DATA SHOWN START

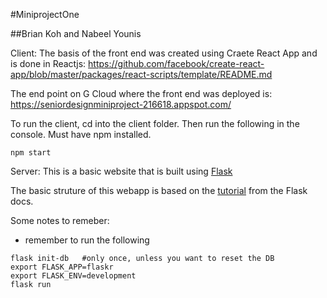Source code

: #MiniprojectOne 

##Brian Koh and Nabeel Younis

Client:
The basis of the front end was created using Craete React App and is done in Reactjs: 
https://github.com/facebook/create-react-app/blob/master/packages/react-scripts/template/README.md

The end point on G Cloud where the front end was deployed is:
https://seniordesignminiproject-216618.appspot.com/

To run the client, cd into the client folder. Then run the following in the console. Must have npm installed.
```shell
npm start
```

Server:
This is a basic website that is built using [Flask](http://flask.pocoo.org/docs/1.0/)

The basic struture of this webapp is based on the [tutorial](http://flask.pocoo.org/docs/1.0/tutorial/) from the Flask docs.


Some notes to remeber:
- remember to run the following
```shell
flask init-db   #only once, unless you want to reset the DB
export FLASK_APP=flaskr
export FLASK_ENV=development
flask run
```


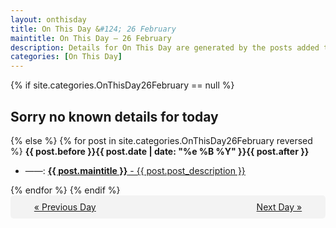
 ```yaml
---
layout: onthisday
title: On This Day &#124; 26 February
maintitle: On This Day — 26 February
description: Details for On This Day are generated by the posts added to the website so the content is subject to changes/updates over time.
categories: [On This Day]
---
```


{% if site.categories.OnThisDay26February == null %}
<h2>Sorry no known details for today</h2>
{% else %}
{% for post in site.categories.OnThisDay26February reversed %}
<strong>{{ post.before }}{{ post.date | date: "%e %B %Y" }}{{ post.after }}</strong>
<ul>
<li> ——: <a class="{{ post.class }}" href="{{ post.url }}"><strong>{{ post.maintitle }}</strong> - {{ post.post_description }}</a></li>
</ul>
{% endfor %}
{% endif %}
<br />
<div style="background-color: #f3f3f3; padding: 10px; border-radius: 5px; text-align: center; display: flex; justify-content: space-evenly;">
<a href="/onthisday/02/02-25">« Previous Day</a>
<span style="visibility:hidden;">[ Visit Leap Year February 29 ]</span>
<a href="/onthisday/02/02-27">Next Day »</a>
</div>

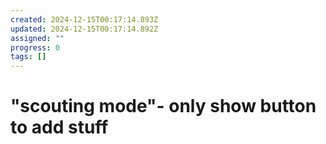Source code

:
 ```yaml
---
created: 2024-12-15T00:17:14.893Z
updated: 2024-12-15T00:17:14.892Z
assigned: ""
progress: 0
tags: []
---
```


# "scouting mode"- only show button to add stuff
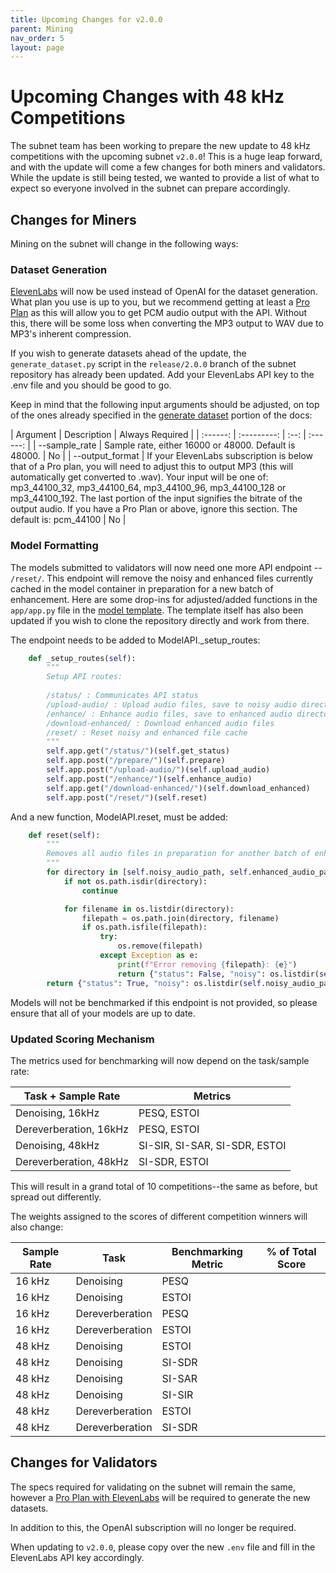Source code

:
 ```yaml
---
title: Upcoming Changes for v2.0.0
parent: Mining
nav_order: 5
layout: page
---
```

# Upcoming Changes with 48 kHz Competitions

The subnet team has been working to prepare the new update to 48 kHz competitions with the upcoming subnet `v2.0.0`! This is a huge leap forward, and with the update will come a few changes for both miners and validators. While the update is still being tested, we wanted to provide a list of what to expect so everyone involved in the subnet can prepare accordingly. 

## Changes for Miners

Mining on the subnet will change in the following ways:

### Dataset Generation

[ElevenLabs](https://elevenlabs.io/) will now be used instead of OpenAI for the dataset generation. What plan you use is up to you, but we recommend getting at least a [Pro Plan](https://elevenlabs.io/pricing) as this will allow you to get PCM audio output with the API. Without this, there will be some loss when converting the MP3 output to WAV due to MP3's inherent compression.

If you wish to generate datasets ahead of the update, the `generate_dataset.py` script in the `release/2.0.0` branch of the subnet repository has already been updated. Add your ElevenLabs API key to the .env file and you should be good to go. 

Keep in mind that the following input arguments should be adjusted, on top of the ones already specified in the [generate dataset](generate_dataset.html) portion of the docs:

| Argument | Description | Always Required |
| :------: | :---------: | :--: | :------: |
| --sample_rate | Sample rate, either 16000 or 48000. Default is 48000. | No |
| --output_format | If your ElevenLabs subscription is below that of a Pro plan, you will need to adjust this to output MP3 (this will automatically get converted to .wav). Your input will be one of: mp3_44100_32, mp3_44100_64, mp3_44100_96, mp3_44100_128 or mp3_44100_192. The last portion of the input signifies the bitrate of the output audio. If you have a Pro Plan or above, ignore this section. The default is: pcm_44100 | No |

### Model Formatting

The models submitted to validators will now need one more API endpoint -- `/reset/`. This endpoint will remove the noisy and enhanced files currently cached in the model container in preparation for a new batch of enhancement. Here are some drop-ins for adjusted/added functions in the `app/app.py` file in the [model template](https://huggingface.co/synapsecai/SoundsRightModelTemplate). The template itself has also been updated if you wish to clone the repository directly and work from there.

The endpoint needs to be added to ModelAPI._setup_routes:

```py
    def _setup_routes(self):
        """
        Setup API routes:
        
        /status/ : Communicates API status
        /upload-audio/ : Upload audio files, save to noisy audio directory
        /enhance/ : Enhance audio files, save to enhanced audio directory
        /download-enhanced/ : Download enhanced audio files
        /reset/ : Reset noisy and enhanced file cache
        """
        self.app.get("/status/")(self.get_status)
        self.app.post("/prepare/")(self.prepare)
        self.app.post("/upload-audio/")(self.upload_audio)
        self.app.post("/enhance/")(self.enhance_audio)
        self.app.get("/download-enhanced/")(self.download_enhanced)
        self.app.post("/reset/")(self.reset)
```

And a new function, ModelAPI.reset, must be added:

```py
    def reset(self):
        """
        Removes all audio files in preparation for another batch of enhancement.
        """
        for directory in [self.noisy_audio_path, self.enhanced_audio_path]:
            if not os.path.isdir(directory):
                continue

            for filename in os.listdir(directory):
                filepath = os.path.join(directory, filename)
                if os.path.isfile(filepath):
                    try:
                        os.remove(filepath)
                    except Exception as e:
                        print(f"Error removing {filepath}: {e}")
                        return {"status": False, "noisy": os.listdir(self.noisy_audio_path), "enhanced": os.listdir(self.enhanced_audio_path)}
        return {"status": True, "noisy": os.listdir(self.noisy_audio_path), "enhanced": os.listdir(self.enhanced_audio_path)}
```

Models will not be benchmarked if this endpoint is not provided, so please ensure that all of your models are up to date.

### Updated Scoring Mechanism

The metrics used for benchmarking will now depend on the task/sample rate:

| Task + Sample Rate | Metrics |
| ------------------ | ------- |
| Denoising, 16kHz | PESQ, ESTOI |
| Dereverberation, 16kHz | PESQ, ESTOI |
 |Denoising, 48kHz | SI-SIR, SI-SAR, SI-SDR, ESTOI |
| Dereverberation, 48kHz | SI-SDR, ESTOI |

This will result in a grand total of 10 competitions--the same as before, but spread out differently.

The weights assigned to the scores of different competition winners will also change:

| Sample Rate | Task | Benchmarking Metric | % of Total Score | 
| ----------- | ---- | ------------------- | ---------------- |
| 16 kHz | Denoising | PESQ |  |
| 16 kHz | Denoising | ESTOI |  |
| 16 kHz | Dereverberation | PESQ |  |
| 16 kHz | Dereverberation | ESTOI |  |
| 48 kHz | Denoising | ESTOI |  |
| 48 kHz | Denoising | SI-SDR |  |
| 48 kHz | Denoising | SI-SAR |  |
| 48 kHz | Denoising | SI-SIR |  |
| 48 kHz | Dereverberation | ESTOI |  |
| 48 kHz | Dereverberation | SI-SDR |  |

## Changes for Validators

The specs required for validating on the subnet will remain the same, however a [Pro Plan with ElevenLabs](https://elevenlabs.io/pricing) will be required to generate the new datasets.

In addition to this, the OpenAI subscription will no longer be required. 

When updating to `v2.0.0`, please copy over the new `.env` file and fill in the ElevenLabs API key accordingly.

DATA SHOWN END

Select the lines from the entries that include the word "filepath".

TASK OUTPUT
                filepath = os.path.join(directory, filename)
                if os.path.isfile(filepath):
                        os.remove(filepath)
                        print(f"Error removing {filepath}: {e}")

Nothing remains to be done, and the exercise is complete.